Нина все так же скучно смотрела мимо Наташи, не в силах начать оправдываться. Действительно, как-то часто стало так получаться, что она начала изменять их девичьему братству, скрепленному тремя годами дружбы… Но тут уж ничего не попишешь: появился третий, о чем Наташа еще не знала, и как ей тут объяснить — да никак не объяснить, — что он для Нины дороже подруги, что это ее будущее, любовь и надежда, да и огорчать Наташу не хочется… И Нина молчала.
Поняв, что за ее молчанием ничего хорошего не последует, Наташа повела атаку: начала с жаром уговаривать Нину, пытаясь переманить на свою сторону колеблющуюся, как ей казалось, подругу:
— Ну Нинк, пойдем, зайдем в "Дельфин", по чашечке кофе трахнем, по двойному, а?

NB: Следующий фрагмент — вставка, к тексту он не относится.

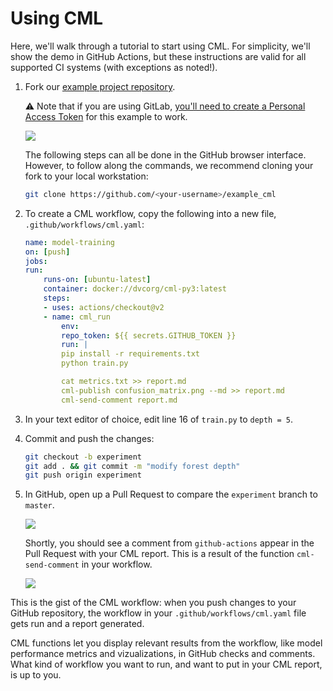 # Using CML

Here, we'll walk through a tutorial to start using CML. For simplicity, we'll
show the demo in GitHub Actions, but these instructions are valid for all
supported CI systems (with exceptions as noted!).

1. Fork our
   [example project repository](https://github.com/iterative/example_cml).

   ⚠️ Note that if you are using GitLab,
   [you'll need to create a Personal Access Token](https://github.com/iterative/cml/wiki/CML-with-GitLab#variables)
   for this example to work.

   ![](/img/fork_cml_project.png)

   The following steps can all be done in the GitHub browser interface. However,
   to follow along the commands, we recommend cloning your fork to your local
   workstation:

   ```bash
   git clone https://github.com/<your-username>/example_cml
   ```

2. To create a CML workflow, copy the following into a new file,
   `.github/workflows/cml.yaml`:

   ```yaml
   name: model-training
   on: [push]
   jobs:
   run:
       runs-on: [ubuntu-latest]
       container: docker://dvcorg/cml-py3:latest
       steps:
       - uses: actions/checkout@v2
       - name: cml_run
           env:
           repo_token: ${{ secrets.GITHUB_TOKEN }}
           run: |
           pip install -r requirements.txt
           python train.py

           cat metrics.txt >> report.md
           cml-publish confusion_matrix.png --md >> report.md
           cml-send-comment report.md
   ```

3. In your text editor of choice, edit line 16 of `train.py` to `depth = 5`.

4. Commit and push the changes:

   ```bash
   git checkout -b experiment
   git add . && git commit -m "modify forest depth"
   git push origin experiment
   ```

5. In GitHub, open up a Pull Request to compare the `experiment` branch to
   `master`.

   ![](/img/make_pr.png)

   Shortly, you should see a comment from `github-actions` appear in the Pull
   Request with your CML report. This is a result of the function
   `cml-send-comment` in your workflow.

   ![](/img/cml_first_report.png)

This is the gist of the CML workflow: when you push changes to your GitHub
repository, the workflow in your `.github/workflows/cml.yaml` file gets run and
a report generated.

CML functions let you display relevant results from the workflow, like model
performance metrics and vizualizations, in GitHub checks and comments. What kind
of workflow you want to run, and want to put in your CML report, is up to you.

В киношку можно завалиться, а там придумаем что-нибудь. Уроки кончились! Пойдем, а? Ну чего ты? Бросай эти свои штучки, фиг ли ты…
Нина вздохнула. Да, раньше она, конечно, с радостью бы, "задрав хвост", и уговаривать, и объяснять бы ничего не пришлось — они с Натальей друг друга давно без слов понимали, и желания их всегда совпадали, но сейчас… Все эти маленькие радости перекрывала одна большая, новая, неизведанная — правда, сегодня она не то чтобы радость, а наоборот, но… Нина давно уже не принадлежала самой себе, не принадлежала и подруге. Но как ей это объяснишь…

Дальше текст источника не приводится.